# Give an example of a contractible space X which has no deformation retraction to any point of X

I am new in topological algebra however, I know an example of a space X which has just one point $$x_{0}\ \in\ X$$ that $$x_{0}$$ is a deformation retraction of X:

A cone CQ wich Q is rational number set, is just have one deformation retract point and its the vertex point $$x_{0}$$.

deformation retraction:

A continuous map

$$F:X \times [0,1] \rightarrow X$$

is a deformation retraction of a space X onto a subspace A if, for every x in X and a in A,

$$F(x,0)=x,\ F(x,1)\ \in \ A\ and\ F(a,1)=a$$

The subspace A is called a deformation retract of X.

Contractible space

a topological space X is contractible if the identity map on X is null-homotopic, i.e. if it is homotopic to some constant map. Intuitively, a contractible space is one that can be continuously shrunk to a point within that space.

my question is: I need an example of a topological space which is contractible but has no point to be its deformation retraction.
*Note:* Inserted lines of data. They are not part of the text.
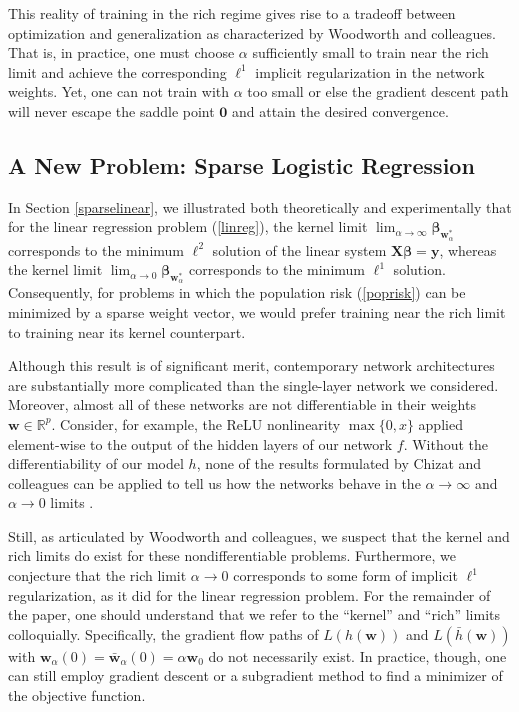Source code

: \documentclass{article}
\begin{document}
This reality of training in the rich regime gives rise to a tradeoff between optimization and generalization as characterized by Woodworth and colleagues. That is, in practice, one must choose $\alpha$ sufficiently small to train near the rich limit and achieve the corresponding $\ell^1$ implicit regularization in the network weights. Yet, one can not train with $\alpha$ too small or else the gradient descent path will never escape the saddle point $\boldsymbol{0}$ and attain the desired convergence.

\subsection{A New Problem: Sparse Logistic Regression}\label{sparselogistic}
In Section \ref{sparselinear}, we illustrated both theoretically and experimentally that for the linear regression problem (\ref{linreg}), the kernel limit $\lim_{\alpha \to \infty}\boldsymbol{\beta}_{\boldsymbol{w}_{\alpha}^*}$ corresponds to the minimum $\ell^2$ solution of the linear system $\boldsymbol{X} \boldsymbol{\beta} = \boldsymbol{y}$, whereas the kernel limit $\lim_{\alpha \to 0}\boldsymbol{\beta}_{\boldsymbol{w}_{\alpha}^*}$ corresponds to the minimum $\ell^1$ solution. Consequently, for problems in which the population risk (\ref{poprisk}) can be minimized by a sparse weight vector, we would prefer training near the rich limit to training near its kernel counterpart. 

Although this result is of significant merit, contemporary network architectures are substantially more complicated than the single-layer network we considered. Moreover, almost all of these networks are not differentiable in their weights $\boldsymbol{w} \in \mathbb{R}^p$. Consider, for example, the ReLU nonlinearity $\max\{0, x \}$ applied element-wise to the output of the hidden layers of our network $f$. Without the differentiability of our model $h$, none of the results formulated by Chizat and colleagues can be applied to tell us how the networks behave in the $\alpha \rightarrow \infty$ and $\alpha \rightarrow 0$ limits \cite{chizat2018note}. 

Still, as articulated by Woodworth and colleagues, we suspect that the kernel and rich limits do exist for these nondifferentiable problems. Furthermore, we conjecture that the rich limit $\alpha \rightarrow 0$ corresponds to some form of implicit $\ell^1$ regularization, as it did for the linear regression problem. For the remainder of the paper, one should understand that we refer to the \enquote{kernel} and \enquote{rich} limits colloquially. Specifically, the gradient flow paths of $L(h(\boldsymbol{w}))$ and $L(\bar{h}(\boldsymbol{w}))$ with $\boldsymbol{w}_{\alpha}(0) = \boldsymbol{\bar{w}}_{\alpha}(0) = \alpha \boldsymbol{w}_0$ do not necessarily exist. In practice, though, one can still employ gradient descent or a subgradient method to find a minimizer of the objective function. 
\end{document}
• I asked this very question here. – Tyrone Apr 29 '20 at 10:04
• @Tyrone Your question asks for a space in which no point is a strong deformation retract. The OP considers deformation retracts. – Paul Frost Apr 30 '20 at 11:17
• @PaulFrost thanks for paying attention. Please feel free to replace ' this very' with 'a similar' in the above. ;) – Tyrone Apr 30 '20 at 13:10

A contractible space $$X$$ has each point as a deformation retract. In my answer to Is Armstrong saying that the comb space is not contractible? you can find a proof that $$X$$ is contractible to any $$x_0 \in X$$. This means that there exists a contraction of $$X$$ to $$x_0$$, i.e. a homotopy $$F :X \times I \to X$$ such that $$F(x,0) = x$$ and $$F(x,1) = x_0$$ for all $$x \in X$$. This $$F$$ is a deformation retraction of $$X$$ onto $$\{x_0\}$$ as defined in your question.
However, in general $$X$$ does not have each point $$x_0$$ as a strong deformation retract. Recall that $$A \subset X$$ is a strong deformation retract of $$X$$ if there exists a strong deformation retraction $$F : X \times I \to X$$ such that $$F(x,0) = x, F(x,1) \in A$$ for all $$x \in X$$ and $$F(a,t) = a$$ for all $$a \in A$$ and $$t \in I$$. This strengthens the definition of a deformation retraction by requiring that $$F$$ keeps all points of $$A$$ fixed. This is not required for a deformation retraction - it only requires $$F(a,1) = a$$.
Also note that $$x_0$$ is a strong deformation retract of $$X$$ if and only if $$X$$ is pointed contractible to $$x_0$$ which means that there is a contraction $$F : X \times I \to X$$ which keeps $$x_0$$ fixed.